[Start of Attachment]
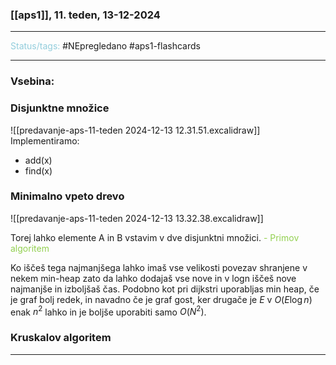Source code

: ### [[aps1]], 11. teden, 13-12-2024
---

<font color="#92cddc">Status/tags:</font> #NEpregledano #aps1-flashcards 

---

### Vsebina:

### Disjunktne množice
![[predavanje-aps-11-teden 2024-12-13 12.31.51.excalidraw]]
Implementiramo:
- add(x)
- find(x)

### Minimalno vpeto drevo

![[predavanje-aps-11-teden 2024-12-13 13.32.38.excalidraw]]

Torej lahko elemente A in B vstavim v dve disjunktni množici. <font color="#92d050">- Primov algoritem</font>

Ko iščeš tega najmanjšega lahko imaš vse velikosti povezav shranjene v nekem min-heap zato da lahko dodajaš vse nove in v logn iščeš nove najmanjše in izboljšaš čas. Podobno kot pri dijkstri uporabljas min heap, če je graf bolj redek, in navadno če je graf gost, ker drugače je $E$ v  $O(E\log n)$ enak $n^2$ lahko in je boljše uporabiti samo $O(N^2)$.

### Kruskalov algoritem



---
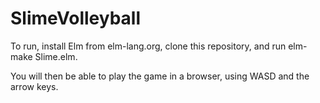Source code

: # SlimeVolleyball


To run, install Elm from elm-lang.org, clone this repository, and run elm-make Slime.elm.

You will then be able to play the game in a browser, using WASD and the arrow keys.
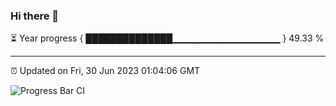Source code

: ### Hi there 👋

⏳ Year progress { ██████████████▁▁▁▁▁▁▁▁▁▁▁▁▁▁▁▁ } 49.33 %

---

⏰ Updated on Fri, 30 Jun 2023 01:04:06 GMT

![Progress Bar CI](https://github.com/liununu/liununu/workflows/Progress%20Bar%20CI/badge.svg)
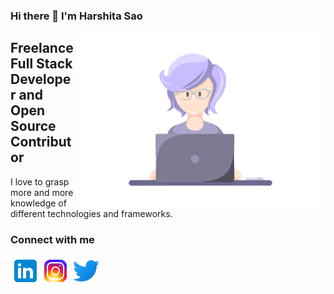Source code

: ### Hi there 👋 I'm Harshita Sao

  <img align="right" alt="gif" src="https://github.com/harshitasao/harshitasao/blob/master/git.gif" width="400" height="280"/>
  
## Freelance Full Stack Developer and Open Source Contributor
I love to grasp more and more knowledge of different technologies and frameworks.
### Connect with me 
[<img alt="linkedin" align="left" src="https://github.com/harshitasao/harshitasao/blob/master/linkedin.png"/>][linkedin]
[<img alt="instagram" align="left" src="https://github.com/harshitasao/harshitasao/blob/master/instagram.png"/>][instagram]
[<img alt="twitter" align="left" src="https://github.com/harshitasao/harshitasao/blob/master/twitter.png"/>][twitter]


[linkedin]: https://www.linkedin.com/in/harshita-sao-468497206/
[instagram]: https://www.instagram.com/harshitasao_09/
[twitter]: https://twitter.com/09_harshitasao
<!--
**harshitasao/harshitasao** is a ✨ _special_ ✨ repository because its `README.md` (this file) appears on your GitHub profile.

Here are some ideas to get you started:

- 🔭 I’m currently working on ...
- 🌱 I’m currently learning ...
- 👯 I’m looking to collaborate on ...
- 🤔 I’m looking for help with ...
- 💬 Ask me about ...
- 📫 How to reach me: ...
- 😄 Pronouns: ...
- ⚡ Fun fact: ...
-->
[End of Attachment]
• What is required
Pictures stay out; repeat all the rest of the records exactly.

• Task result
Source code

: ### [[aps1]], 11. teden, 13-12-2024
---

<font color="#92cddc">Status/tags:</font> #NEpregledano #aps1-flashcards 

---

### Vsebina:

### Disjunktne množice
![[predavanje-aps-11-teden 2024-12-13 12.31.51.excalidraw]]
Implementiramo:
- add(x)
- find(x)

### Minimalno vpeto drevo

![[predavanje-aps-11-teden 2024-12-13 13.32.38.excalidraw]]

Torej lahko elemente A in B vstavim v dve disjunktni množici. <font color="#92d050">- Primov algoritem</font>

Ko iščeš tega najmanjšega lahko imaš vse velikosti povezav shranjene v nekem min-heap zato da lahko dodajaš vse nove in v logn iščeš nove najmanjše in izboljšaš čas. Podobno kot pri dijkstri uporabljas min heap, če je graf bolj redek, in navadno če je graf gost, ker drugače je $E$ v  $O(E\log n)$ enak $n^2$ lahko in je boljše uporabiti samo $O(N^2)$.

### Kruskalov algoritem



---
Source code

: # SlimeVolleyball


To run, install Elm from elm-lang.org, clone this repository, and run elm-make Slime.elm.

You will then be able to play the game in a browser, using WASD and the arrow keys.
Source code

: ### Hi there 👋

⏳ Year progress { ██████████████▁▁▁▁▁▁▁▁▁▁▁▁▁▁▁▁ } 49.33 %

---

⏰ Updated on Fri, 30 Jun 2023 01:04:06 GMT

![Progress Bar CI](https://github.com/liununu/liununu/workflows/Progress%20Bar%20CI/badge.svg)
Source code

: ### Hi there 👋 I'm Harshita Sao

  <img align="right" alt="gif" src="https://github.com/harshitasao/harshitasao/blob/master/git.gif" width="400" height="280"/>
  
## Freelance Full Stack Developer and Open Source Contributor
I love to grasp more and more knowledge of different technologies and frameworks.
### Connect with me 
[<img alt="linkedin" align="left" src="https://github.com/harshitasao/harshitasao/blob/master/linkedin.png"/>][linkedin]
[<img alt="instagram" align="left" src="https://github.com/harshitasao/harshitasao/blob/master/instagram.png"/>][instagram]
[<img alt="twitter" align="left" src="https://github.com/harshitasao/harshitasao/blob/master/twitter.png"/>][twitter]


[linkedin]: https://www.linkedin.com/in/harshita-sao-468497206/
[instagram]: https://www.instagram.com/harshitasao_09/
[twitter]: https://twitter.com/09_harshitasao
<!--
**harshitasao/harshitasao** is a ✨ _special_ ✨ repository because its `README.md` (this file) appears on your GitHub profile.

Here are some ideas to get you started:

- 🔭 I’m currently working on ...
- 🌱 I’m currently learning ...
- 👯 I’m looking to collaborate on ...
- 🤔 I’m looking for help with ...
- 💬 Ask me about ...
- 📫 How to reach me: ...
- 😄 Pronouns: ...
- ⚡ Fun fact: ...
-->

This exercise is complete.